1 Brief introduction to NXP Semiconductors LPC11C14 microcontroller
LPC11C14 uses ARM's Cortex-M0 core, which has the characteristics of extremely low energy consumption, small number of gates, and small code space. Due to its low price and powerful control and computing performance, it is widely used in embedded networks. Its specific performance indicators are as follows: 1) Operating frequency: up to 50 MHz; operating temperature range: -40～+85°; wide voltage supply: 1.8～3.6 V; 2) 32 k bytes of flash memory and 8 k SRAM; 3) 2 16-bit general-purpose timers and 2 32-bit general-purpose timers; 4) CAN control unit, internal ROM integrates initialization and communication API functions for CAN and CANOpen standards, which can be directly called by users; compatible with CAN2.0A/B, with a transmission rate of up to 1 Mbit/s; supports 32 message objects, and each message object has its own mask identifier; provides maskable interrupts.

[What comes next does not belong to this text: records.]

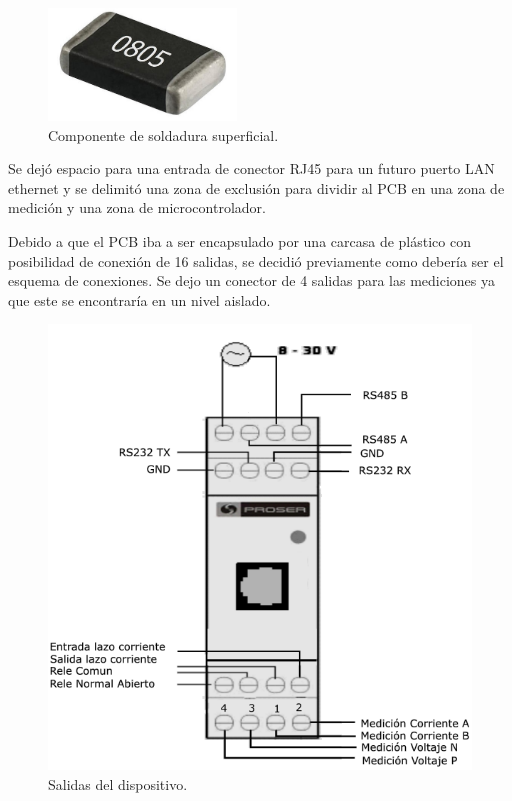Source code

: \begin{figure}[!h]
	\centering
	\includegraphics[width=50mm,keepaspectratio]{Figures/smd0805.jpg}
	\caption{Componente de soldadura superficial.}
	\label{fig:smd0805}
\end{figure}

Se dejó espacio para una entrada de conector RJ45 para un futuro puerto LAN ethernet y se delimitó una zona de exclusión para dividir al PCB en una zona de medición y una zona de microcontrolador.

Debido a que el PCB iba a ser encapsulado por una carcasa de plástico con posibilidad de conexión de 16 salidas, se decidió previamente como debería ser el esquema de conexiones. Se dejo un conector de 4 salidas para las mediciones ya que este se encontraría en un nivel aislado.

\begin{figure}[h]
	\centering
	\includegraphics[width=120mm,keepaspectratio]{Figures/conectores2.png}
	\caption{Salidas del dispositivo.}
	\label{fig:salidas01}
\end{figure}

2 RFID technology analysis
Discretely manufactured products are often made up of multiple parts that are processed and assembled through a series of discontinuous processes. Clothing manufacturing belongs to this category. The production process has a wide variety of products, complex processes, and contains a huge amount of production logistics information. Therefore, the RFID system used in clothing manufacturing needs to include three parts: 1) Transponder, that is, the RFID tag of the material, which consists of a coupling element and a chip, with a built-in antenna for communication with the RF antenna. The tag used in this system is a read-only contactless card with a carrier frequency of 125 kHz. It is powered by induction from the card reader and reads the unique card number stored in the chip EEPROM. Passive and contactless are the two most prominent features of this chip. The RF interface circuit is the key core technology. It receives RF energy from the reader, generates power and clock for the chip, and uses phase shift keying and load amplitude modulation to achieve wireless communication between the card and the reader. 2) Reader, using linear RF signals to achieve information transmission with the transponder through spatial coupling (alternating magnetic field or electromagnetic field). In the coupling channel, energy transfer and data exchange will be achieved according to the timing relationship. After the tag information is read, it will be transmitted to the back-end application software. 3) Application software, process the transponder information obtained by the reader and writer, and upload it to the server through the CAN bus. The RFID system structure diagram is shown in Figure 1.

3 System Hardware Design
The hardware part of the workstation based on LPC11C14 is mainly composed of RF card reader module, power input terminal and CAN communication module. The overall hardware diagram is shown in Figure 2.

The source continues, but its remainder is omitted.